そしてあの五人のド変態に試食させて、アイツらを篭絡しよう。
先ずは筆頭変態の匂いフェチ女だ。
「カオル嬢のお好きな料理は何ですか。実は料理作りに嵌まっていて、試食をお願いしたいのですが、最初はお好きな料理にしようと思いまして」
カオルが食堂に一人で居るのを見計らって、声を掛けた。
「私の好きな料理ですか。え~と、クリームシチューですね」
「クリームシチューですか。それでは昼までに作っておきます」
「・・・・何を企んでいるんです。分かりました。下剤でも仕込むつもりですね」
「違います。純粋に料理の腕を上げたいだけです」
「・・・・そうですか。疑ってごめんなさい。お詫びとして、喜んで試食に協力します」
「ありがとうございます」
「ちょっと、待って下さい。カオル様だけなんて、ズルいですよ。
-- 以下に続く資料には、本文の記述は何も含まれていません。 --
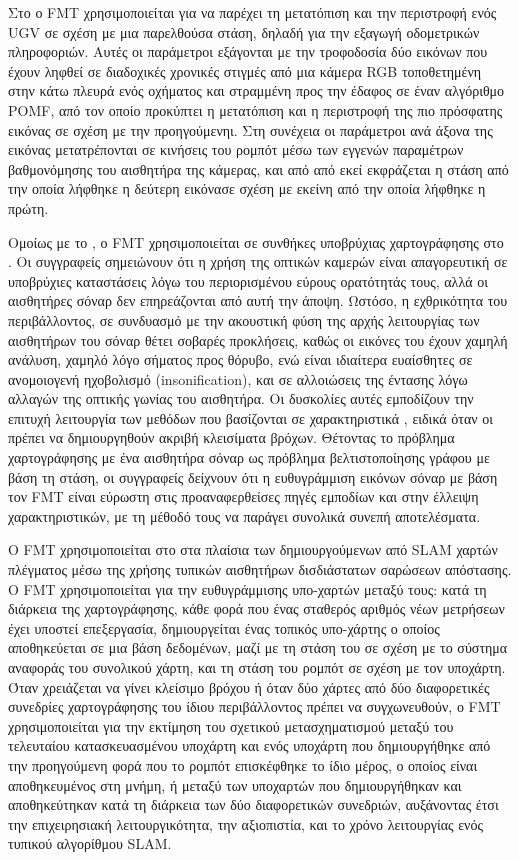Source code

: Στο \cite{Kazik2011} ο FMT χρησιμοποιείται για να παρέχει τη μετατόπιση και την
περιστροφή ενός UGV σε σχέση με μια παρελθούσα στάση, δηλαδή για την εξαγωγή
οδομετρικών πληροφοριών. Αυτές οι παράμετροι εξάγονται με την τροφοδοσία δύο
εικόνων που έχουν ληφθεί σε διαδοχικές χρονικές στιγμές από μια κάμερα RGB
τοποθετημένη στην κάτω πλευρά ενός οχήματος και στραμμένη προς την έδαφος σε
έναν αλγόριθμο POMF, από τον οποίο προκύπτει η μετατόπιση και η περιστροφή της
πιο πρόσφατης εικόνας σε σχέση με την προηγούμενηι. Στη συνέχεια οι παράμετροι
ανά άξονα της εικόνας μετατρέπονται σε κινήσεις του ρομπότ μέσω των εγγενών
παραμέτρων βαθμονόμησης του αισθητήρα της κάμερας, και από από εκεί εκφράζεται
η στάση από την οποία λήφθηκε η δεύτερη εικόνασε σχέση με εκείνη από την οποία
λήφθηκε η πρώτη.

Ομοίως με το \cite{Bulow2010}, ο FMT χρησιμοποιείται σε συνθήκες υποβρύχιας
χαρτογράφησης στο \cite{Hurtos2012}. Οι συγγραφείς σημειώνουν ότι η χρήση της
οπτικών καμερών είναι απαγορευτική σε υποβρύχιες καταστάσεις λόγω του
περιορισμένου εύρους ορατότητάς τους, αλλά οι αισθητήρες σόναρ δεν επηρεάζονται
από αυτή την άποψη. Ωστόσο, η εχθρικότητα του περιβάλλοντος, σε συνδυασμό με
την ακουστική φύση της αρχής λειτουργίας των αισθητήρων του σόναρ θέτει σοβαρές
προκλήσεις, καθώς οι εικόνες του έχουν χαμηλή ανάλυση, χαμηλό λόγο σήματος προς
θόρυβο, ενώ είναι ιδιαίτερα ευαίσθητες σε ανομοιογενή ηχοβολισμό
(insonification), και σε αλλοιώσεις της έντασης λόγω αλλαγών της οπτικής γωνίας
του αισθητήρα. Οι δυσκολίες αυτές εμποδίζουν την επιτυχή λειτουργία των μεθόδων
που βασίζονται σε χαρακτηριστικά \cite{Kim2005,Lowe2004}, ειδικά όταν οι πρέπει
να δημιουργηθούν ακριβή κλεισίματα βρόχων. Θέτοντας το πρόβλημα χαρτογράφησης
με ένα αισθητήρα σόναρ ως πρόβλημα βελτιστοποίησης γράφου με βάση τη στάση, οι
συγγραφείς δείχνουν ότι η ευθυγράμμιση εικόνων σόναρ με βάση τον FMT είναι
εύρωστη στις προαναφερθείσες πηγές εμποδίων και στην έλλειψη χαρακτηριστικών,
με τη μέθοδό τους να παράγει συνολικά συνεπή αποτελέσματα.

Ο FMT χρησιμοποιείται στο \cite{Oberlander2013} στα πλαίσια των δημιουργούμενων
από SLAM χαρτών πλέγματος μέσω της χρήσης τυπικών αισθητήρων δισδιάστατων
σαρώσεων απόστασης. Ο FMT χρησιμοποιείται για την ευθυγράμμισης υπο-χαρτών
μεταξύ τους: κατά τη διάρκεια της χαρτογράφησης, κάθε φορά που ένας σταθερός
αριθμός νέων μετρήσεων έχει υποστεί επεξεργασία, δημιουργείται ένας τοπικός
υπο-χάρτης ο οποίος αποθηκεύεται σε μια βάση δεδομένων, μαζί με τη στάση του σε
σχέση με το σύστημα αναφοράς του συνολικού χάρτη, και τη στάση του ρομπότ σε
σχέση με τον υποχάρτη. Όταν χρειάζεται να γίνει κλείσιμο βρόχου ή όταν δύο
χάρτες από δύο διαφορετικές συνεδρίες χαρτογράφησης του ίδιου περιβάλλοντος
πρέπει να συγχωνευθούν, ο FMT χρησιμοποιείται για την εκτίμηση του σχετικού
μετασχηματισμού μεταξύ του τελευταίου κατασκευασμένου υποχάρτη και ενός
υποχάρτη που δημιουργήθηκε από την προηγούμενη φορά που το ρομπότ επισκέφθηκε
το ίδιο μέρος, ο οποίος είναι αποθηκευμένος στη μνήμη, ή μεταξύ των υποχαρτών
που δημιουργήθηκαν και αποθηκεύτηκαν κατά τη διάρκεια των δύο διαφορετικών
συνεδριών, αυξάνοντας έτσι την επιχειρησιακή λειτουργικότητα, την αξιοπιστία,
και το χρόνο λειτουργίας ενός τυπικού αλγορίθμου SLAM.

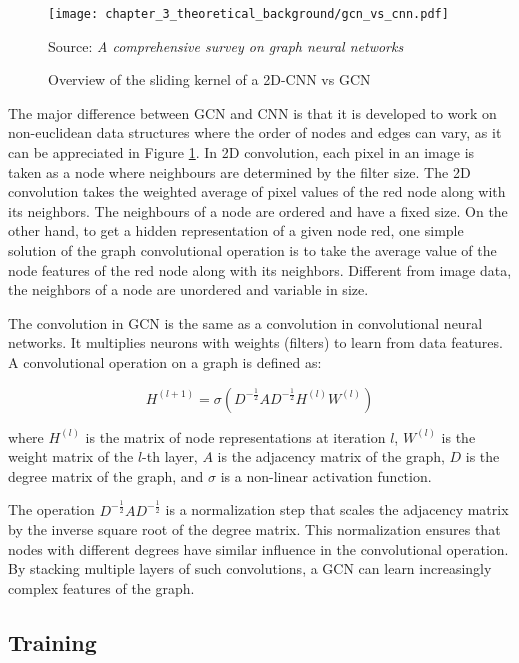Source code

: \begin{figure}[h]
	\centering
	\texttt{[image: chapter\_3\_theoretical\_background/gcn\_vs\_cnn.pdf]}
	\caption{Overview of the sliding kernel of a 2D-CNN vs GCN}
	Source: \textit{A comprehensive survey on graph neural networks} \cite{wu2020comprehensive}
	\label{fig:chapter_3_theoretical_background/gcn_vs_cnn}
\end{figure}

The major difference between GCN and CNN is that it is developed to work on non-euclidean data structures where the order of nodes and edges can vary, as it can be appreciated in Figure \ref{fig:chapter_3_theoretical_background/gcn_vs_cnn}. In 2D convolution, each pixel in an image is taken as a node where neighbours are determined by the filter size. The 2D convolution takes the weighted average of pixel values of the red node along with its neighbors. The neighbours of a node are ordered and have a fixed size. On the other hand, to get a hidden representation of a given node red, one simple solution of the graph convolutional operation is to take the average value of the node features of the red node along with its neighbors. Different from image data, the neighbors of a node are unordered and variable in size.

The convolution in GCN is the same as a convolution in convolutional neural networks. It multiplies neurons with weights (filters) to learn from data features. A convolutional operation on a graph is defined as:

\begin{equation}
H^{(l+1)} = \sigma(D^{-\frac{1}{2}} A D^{-\frac{1}{2}} H^{(l)} W^{(l)})
\end{equation}

where $H^{(l)}$ is the matrix of node representations at iteration $l$, $W^{(l)}$ is the weight matrix of the $l$-th layer, $A$ is the adjacency matrix of the graph, $D$ is the degree matrix of the graph, and $\sigma$ is a non-linear activation function.

The operation $D^{-\frac{1}{2}} A D^{-\frac{1}{2}}$ is a normalization step that scales the adjacency matrix by the inverse square root of the degree matrix. This normalization ensures that nodes with different degrees have similar influence in the convolutional operation. By stacking multiple layers of such convolutions, a GCN can learn increasingly complex features of the graph.

\subsection{Training}
\label{subsec:3_training}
私達にも作って下さい」
「その通りだ。私達にも作るべきだ」
「嫌とは言わないでしょうな」
「贔屓は駄目ですよ」
「四人共、無理を言うのは駄目ですよ」
いつの間にかダイアル達が居て、ダイアル以外の四人が試食を要求した。
「・・・・分かりました。お作りします」
「フトテル様、本当に良いのですか」
「はい」
「それではお言葉に甘えさせて頂きます。私もクリームシチューをお願いします」
「私はグラタンをお願いします」
「私はミートソースをお願いします」
「私はハンバーグです」
「私はピザです」
「・・・・申し訳ありません。同じのにして下さい」
「「「「えぇ」」」」
「我が儘は駄目ですよ」
「「「「クリームシチューをお願いします」」」」
ダイアルに我が儘は駄目だと言われて、四人は渋々クリームシチューにした。
「ダイアル嬢、ありがとうございます。それでは直ぐに取り掛かります」
「待った。その六人だけなんて、ズルいぞ」
「そうだ。我々にも作れ」
「寮生全員の分を作れ」
「・・・・ふざけるな。寮生全員の分なんか作れるかよ」
フトテルは寮生達の余りの我が儘に遂に激昂してしまい、料理による篭絡計画は不成功に終わった。
まもなく新年度になります。
つまり私が王妃になるまで、後一年を切るという事です。
しかし婚約解消させる有効な手段は未だに考えられません。
このまま王妃になる運命なのでしょうか。
神様、女神様、魔王様、誰でも良いから、教えて下さい。